清胰汤对L-精氨酸诱发的重症急性胰腺炎小鼠胰腺p-STAT3表达的影响

Effect of Qingyi decoction on p-STAT3 expression in pancreas of mice with severe acute pancreatitis induced by L-arginine

目的:观察L-精氨酸(L-Arg)诱发的重症急性胰腺炎小鼠胰腺组织p-STAT3表达的变化,以及清胰汤对p-STAT3表达的影响,从而探讨STAT3在急性胰腺炎中的作用和清胰汤治疗急性胰腺炎的机制。方法:健康雄性成年昆明种小鼠30只,随机分为3组(n=10):对照组、模型组和清胰汤组。除对照组外,其余各组给予腹腔注射20%L-精氨酸(3 g/kg,间隔1 h再注射1次);清胰汤组在第2次腹腔注射20%L-Arg 30 min后给予清胰汤浓缩液灌胃(10 mL/kg),之后每天灌胃2次。在造模后72 h麻醉处死动物检测血清淀粉酶活性;取胰腺组织计算胰腺湿重比,HE染色观察胰腺病理学改变;取肺组织匀浆检测髓过氧化物酶(MPO)的活性,HE染色观察肺病理学改变;Western blotting及real-time PCR分别检测胰腺组织p-STAT3蛋白及单核细胞趋化蛋白-1(MCP-1)mRNA的表达变化。结果:L-Arg诱发急性胰腺炎72 h后,血清淀粉酶活性明显升高、胰腺湿重比增加、肺组织MPO显著增加,与对照组比较差异显著(P<0.05);而清胰汤组血清淀粉酶的活性、胰腺湿重比、MPO水平明显降低,与模型组相比差异显著(P<0.01);模型组72 h胰腺及肺可见明显病理损伤,胰腺组织p-STAT3蛋白及MCP-1 mRNA的表达明显增强;清胰汤治疗组胰腺及肺病理损伤减轻,胰腺组织p-STAT3蛋白及MCP-1 mRNA的表达减少。结论:L-Arg诱发的重症急性胰腺炎小鼠胰腺组织STAT3蛋白表达明显增加,STAT3活化可能参与了L-Arg诱发的急性胰腺炎进展;抑制胰腺STAT3活化是清胰汤治疗急性胰腺炎的作用机制之一。

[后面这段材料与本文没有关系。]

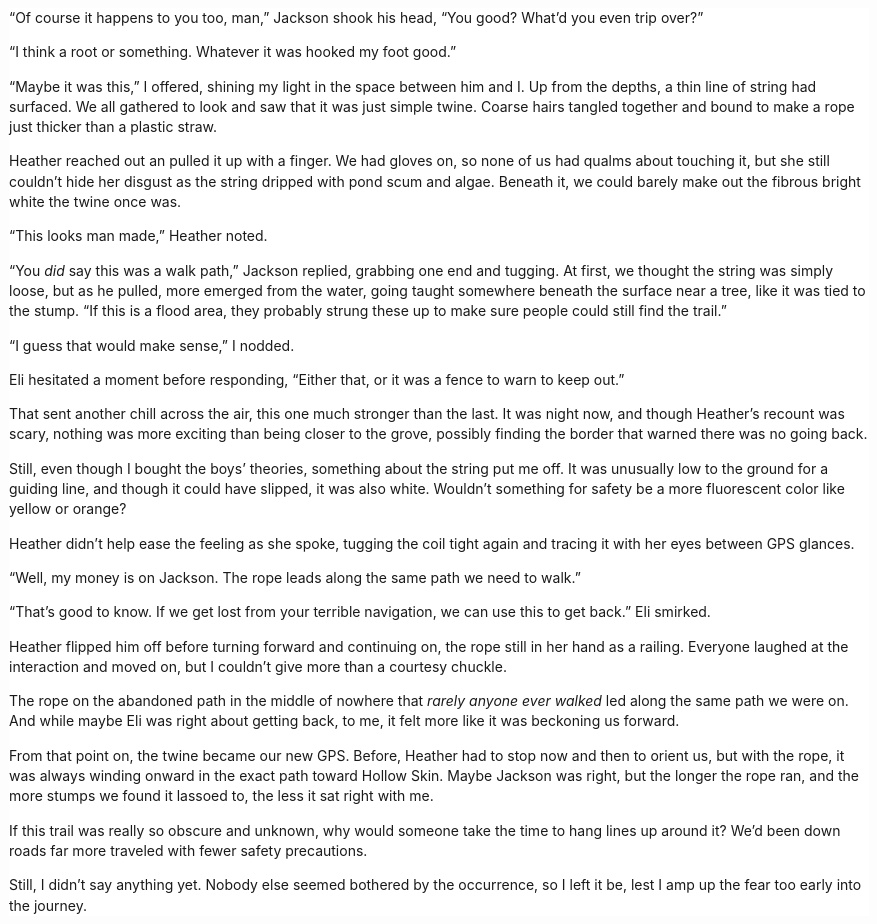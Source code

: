 “Of course it happens to you too, man,” Jackson shook his head, “You good? What’d you even trip over?”

“I think a root or something. Whatever it was hooked my foot good.”

“Maybe it was this,” I offered, shining my light in the space between him and I. Up from the depths, a thin line of string had surfaced. We all gathered to look and saw that it was just simple twine. Coarse hairs tangled together and bound to make a rope just thicker than a plastic straw.

Heather reached out an pulled it up with a finger. We had gloves on, so none of us had qualms about touching it, but she still couldn’t hide her disgust as the string dripped with pond scum and algae. Beneath it, we could barely make out the fibrous bright white the twine once was.

“This looks man made,” Heather noted.

“You *did* say this was a walk path,” Jackson replied, grabbing one end and tugging. At first, we thought the string was simply loose, but as he pulled, more emerged from the water, going taught somewhere beneath the surface near a tree, like it was tied to the stump. “If this is a flood area, they probably strung these up to make sure people could still find the trail.”

“I guess that would make sense,” I nodded.

Eli hesitated a moment before responding, “Either that, or it was a fence to warn to keep out.”

That sent another chill across the air, this one much stronger than the last. It was night now, and though Heather’s recount was scary, nothing was more exciting than being closer to the grove, possibly finding the border that warned there was no going back.

Still, even though I bought the boys’ theories, something about the string put me off. It was unusually low to the ground for a guiding line, and though it could have slipped, it was also white. Wouldn’t something for safety be a more fluorescent color like yellow or orange?

Heather didn’t help ease the feeling as she spoke, tugging the coil tight again and tracing it with her eyes between GPS glances.

“Well, my money is on Jackson. The rope leads along the same path we need to walk.”

“That’s good to know. If we get lost from your terrible navigation, we can use this to get back.” Eli smirked.

Heather flipped him off before turning forward and continuing on, the rope still in her hand as a railing. Everyone laughed at the interaction and moved on, but I couldn’t give more than a courtesy chuckle.

The rope on the abandoned path in the middle of nowhere that *rarely anyone ever walked* led along the same path we were on. And while maybe Eli was right about getting back, to me, it felt more like it was beckoning us forward.

From that point on, the twine became our new GPS. Before, Heather had to stop now and then to orient us, but with the rope, it was always winding onward in the exact path toward Hollow Skin. Maybe Jackson was right, but the longer the rope ran, and the more stumps we found it lassoed to, the less it sat right with me.

If this trail was really so obscure and unknown, why would someone take the time to hang lines up around it? We’d been down roads far more traveled with fewer safety precautions.

Still, I didn’t say anything yet. Nobody else seemed bothered by the occurrence, so I left it be, lest I amp up the fear too early into the journey.
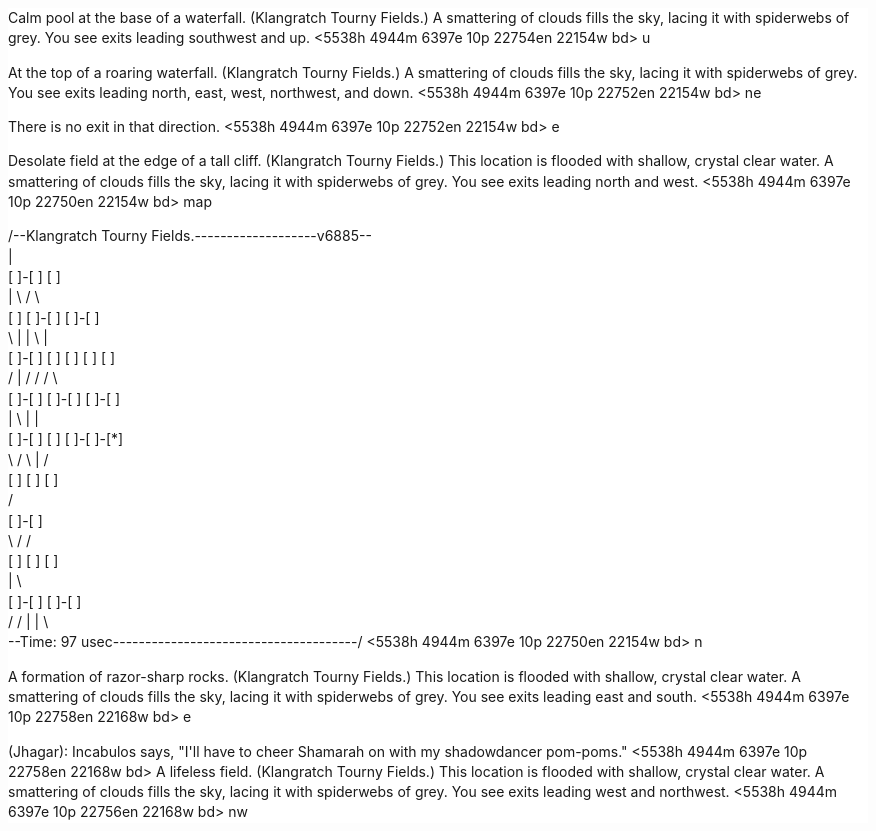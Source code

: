 Calm pool at the base of a waterfall. (Klangratch Tourny Fields.)
A smattering of clouds fills the sky, lacing it with spiderwebs of grey. You see exits leading southwest and up.
<5538h 4944m 6397e 10p 22754en 22154w <eb>bd> u

At the top of a roaring waterfall. (Klangratch Tourny Fields.)
A smattering of clouds fills the sky, lacing it with spiderwebs of grey. You see exits leading north, east, west, northwest, and down.
<5538h 4944m 6397e 10p 22752en 22154w <eb>bd> ne

There is no exit in that direction.
<5538h 4944m 6397e 10p 22752en 22154w <eb>bd> e

Desolate field at the edge of a tall cliff. (Klangratch Tourny Fields.)
This location is flooded with shallow, crystal clear water. A smattering of clouds fills the sky, lacing it with spiderwebs of grey.
You see exits leading north and west.
<5538h 4944m 6397e 10p 22750en 22154w <eb>bd> map

/--Klangratch Tourny Fields.-------------------v6885--\
                       |                              
      [ ]-[ ]         [ ]                             
       |     \       /   \                            
      [ ]     [ ]-[ ]     [ ]-[ ]                     
 \     |           | \     |                          
  [ ]-[ ]     [ ] [ ] [ ] [ ]                         
             / | /   /   /   \                        
          [ ]-[ ] [ ]-[ ] [ ]-[ ]                     
           |         \ |   |                          
      [ ]-[ ] [ ] [ ]-[ ]-[*]                         
 \   /       \ | /                                    
  [ ]         [ ] [ ]                                 
                 /                                    
          [ ]-[ ]                                     
 \       /   /                                        
  [ ] [ ] [ ]                                         
       |     \                                        
      [ ]-[ ] [ ]-[ ]                                 
     /   / |   |     \                                
\--Time: 97 usec--------------------------------------/
<5538h 4944m 6397e 10p 22750en 22154w <eb>bd> n

A formation of razor-sharp rocks. (Klangratch Tourny Fields.)
This location is flooded with shallow, crystal clear water. A smattering of clouds fills the sky, lacing it with spiderwebs of grey.
You see exits leading east and south.
<5538h 4944m 6397e 10p 22758en 22168w <eb>bd> e

(Jhagar): Incabulos says, "I'll have to cheer Shamarah on with my shadowdancer pom-poms."
<5538h 4944m 6397e 10p 22758en 22168w <eb>bd> 
A lifeless field. (Klangratch Tourny Fields.)
This location is flooded with shallow, crystal clear water. A smattering of clouds fills the sky, lacing it with spiderwebs of grey.
You see exits leading west and northwest.
<5538h 4944m 6397e 10p 22756en 22168w <eb>bd> nw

AIM： To explore the role of STAT3 signaling pathway in acute pancreatitis induced by L-arginine,and the mechanisms of Qingyi decoction（QYD） treatment on severe acute pancreatitis（SAP）.METHODS： The Kunming mice were randomly divided into 3 groups（n=10）： control group,SAP group and QYD treatment group（SAP＋QYD）.The mice in SAP group and SAP＋QYD group were intraperitoneally injected with 20% L-arginine（3 g/kg,bid）.The mice in SAP＋QYD group were also administered intragastrically with QYD（10 mL/kg） 30 min after the second injection of 20% L-arginine and twice a day for the following 2 days.The mice were anesthetized and sacrificed 72 h after SAP induction.The activity of amylase was measured in serum,the relative pancreatic weight was assayed,and the activity of myeloperoxidase（MPO） was analyzed to evaluate the neutrophil infiltration in lung tissues.The morphology of pancreas and lung was observed.The protein of pancreas was extracted to detect the expression of p-STAT3 by Western blotting.The mRNA expression of monocyte chemoattractant protein-1（MCP-1） was determined by real-time PCR.RESULTS： Compared with control group at 72 h,L-arginine induced SAP with increased serum amylase activity,pancreatic wet weight ratio and MPO activity in lung tissues（P0.05）.In SAP＋QYD group,the activity of amylase,pancreatic wet weight ratio and MPO levels were significantly lower than those in SAP group（P0.01）.Compared with control group at 72 h,the pancreas and lung were obvious injured,the protein level of p-STAT3 and mRNA expression of MCP-1 in pancreas tissues increased significantly in SAP group.Compared with SAP group,the pathologic damage of the pancreas and lung tissues,the protein level of p-STAT3 and mRNA expression of MCP-1 in pancreas were significantly reduced in SAP＋QYD group.CONCLUSION： The expression of p-STAT3 in pancreas increases in the mice with SAP induced by L-arginine.The activation of STAT3 may take part in the development of SAP.Inhibition of STAT3 activation in pancreas is one of the mechanisms of QYD treatment for SAP.